But what is citizenship? According to Wikipedia, citizenship is the status of a person recognized under the custom or law of a state that bestows on that person (called a citizen) the rights and privileges of citizenship. Such rights and privileges include the right to vote, work and live in the state and the right to return to the country, besides other rights. A citizen may also be subject to certain duties, such as a duty to serve in the army. A person may have multiple citizenships and a person who does not have citizenship of any state is said to be stateless.
Nationality is often used as a synonym for citizenship in English – notably in international law – although the term is sometimes understood as denoting a person’s membership of a nation.
If a child born in the United States to Nigerian parents can have instant citizenship, why can’t we grant the same sense of freedom to Nigerians born in other states of the country? As much as I respect the Lagos state governor, Mr Babatunde Fashola, his decision and action a few years ago to repatriate some young Nigerian residents of Lagos, who had come to Lagos in search of employment, was unconstitutional. Although the Nigerian constitution is constantly undermined, the fundamental principles cannot, and will never, be ignored in reference to liberty, freedom and equality.
It is quite interesting that the National Assembly has made no mention of the deliberate dichotomy in our society. Politicians play indigenization cards for selfish reasons.
Diversity has become the acceptable fabric of today’s societies – the world over. Every country on Planet Earth has people of different colours, born and probably brought up on different continents.
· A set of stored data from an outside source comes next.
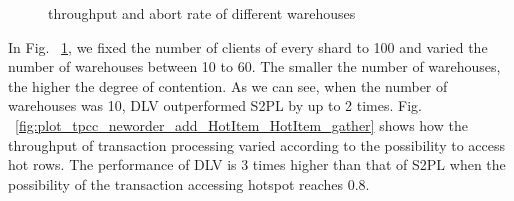 \documentclass[conference]{IEEEtran}
\begin{document}
\begin{figure}[htbp]
  \centering
  
      

\caption{throughput and abort rate of different warehouses}
\label{fig:plot_tpcc_neworder_add_Warehouse_Warehouse_gather}
\end{figure}

In Fig. ~\ref{fig:plot_tpcc_neworder_add_Warehouse_Warehouse_gather}, we fixed the number of clients of every shard to 100 and varied the number of warehouses between 10 to 60.
The smaller the number of warehouses, the higher the degree of contention. 
As we can see, when the number of warehouses was 10, DLV outperformed S2PL by up to 2 times.
Fig. ~\ref{fig:plot_tpcc_neworder_add_HotItem_HotItem_gather} shows how the throughput of transaction processing varied according to the possibility to access hot rows.
The performance of DLV is 3 times higher than that of S2PL when the possibility of the transaction accessing hotspot reaches 0.8.
\end{document}
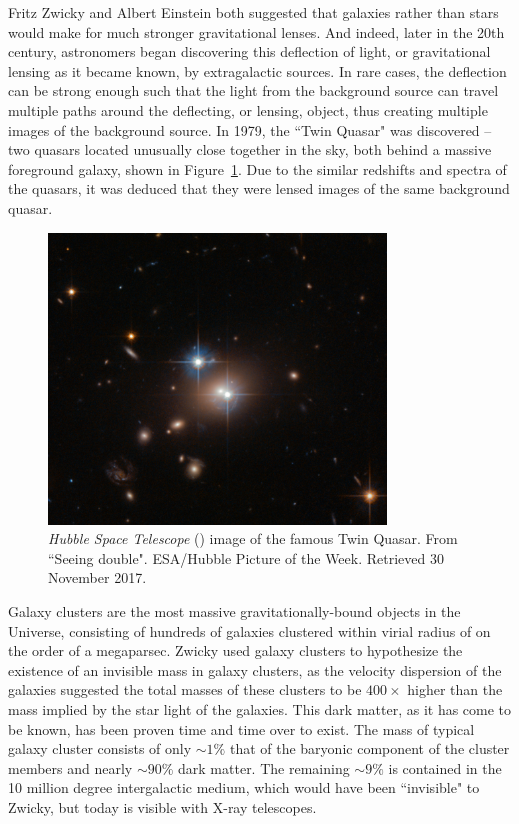 Fritz Zwicky and Albert Einstein both suggested that galaxies rather than stars would make for much stronger gravitational lenses. And indeed, later in the 20th century, astronomers began discovering this deflection of light, or gravitational lensing as it became known, by extragalactic sources. In rare cases, the deflection can be strong enough such that the light from the background source can travel multiple paths around the deflecting, or lensing, object, thus creating multiple images of the background source. In 1979, the ``Twin Quasar" was discovered -- two quasars located unusually close together in the sky, both behind a massive foreground galaxy, shown in Figure~\ref{intro:fig:quasar}. Due to the similar redshifts and spectra of the quasars, it was deduced that they were lensed images of the same background quasar.

\begin{figure}
\centering
\includegraphics[width=0.8\textwidth]{Intro/twin_quasar.png}
\caption[\hst\ image of the Twin Quasar]{{\it Hubble Space Telescope} (\hst) image of the famous Twin Quasar. From  ``Seeing double". ESA/Hubble Picture of the Week. Retrieved 30 November 2017.}
\label{intro:fig:quasar}
\end{figure}

Galaxy clusters are the most massive gravitationally-bound objects in the Universe, consisting of hundreds of galaxies clustered within virial radius of on the order of a megaparsec. Zwicky used galaxy clusters to hypothesize the existence of an invisible mass in galaxy clusters, as the velocity dispersion of the galaxies suggested the total masses of these clusters to be $400\times$ higher than the mass implied by the star light of the galaxies. This dark matter, as it has come to be known, has been proven time and time over to exist. The mass of typical galaxy cluster consists of only $\sim1\%$ that of the baryonic component of the cluster members and nearly $\sim90\%$ dark matter. The remaining $\sim9\%$ is contained in the 10 million degree intergalactic medium, which would have been ``invisible" to Zwicky, but today is visible with X-ray telescopes.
The integration of people with different cultures and religions has raised standards of living through cooperation for economic and social benefits for residents of various communities.
It is absolutely impossible for a single tribe, alone in this country, to form a community with healthy economy. The smallest village in Nigeria has people with different tongues and religious backgrounds.
Jos, the capital of Plateau State has become a ghost of its past glory. The senseless infighting between the Hausa and Beron tribes has created a wave of emigration from the city, with near-economic paralysis. Jos, like any other city in Nigeria, should be cosmopolitan in nature with the integration of all residents living together in peace and harmony, irrespective of who is defined as a settler or native. The word “indigene” in a modern society is retrogressive. A Nigerian should and must be considered a “native” on any piece of land in the nation.
Modern civilization transcends the “son of the soil” idiom because talents and skilled workers are being recruited from various parts of the world to America and Western Europe to help develop their society.
Sokoto State has paved the way for others to emulate. And, until we can accept everyone in our community as equal — with rights, privileges, and responsibilities — Nigeria will be far from having a peaceful society where true democracy will prevail.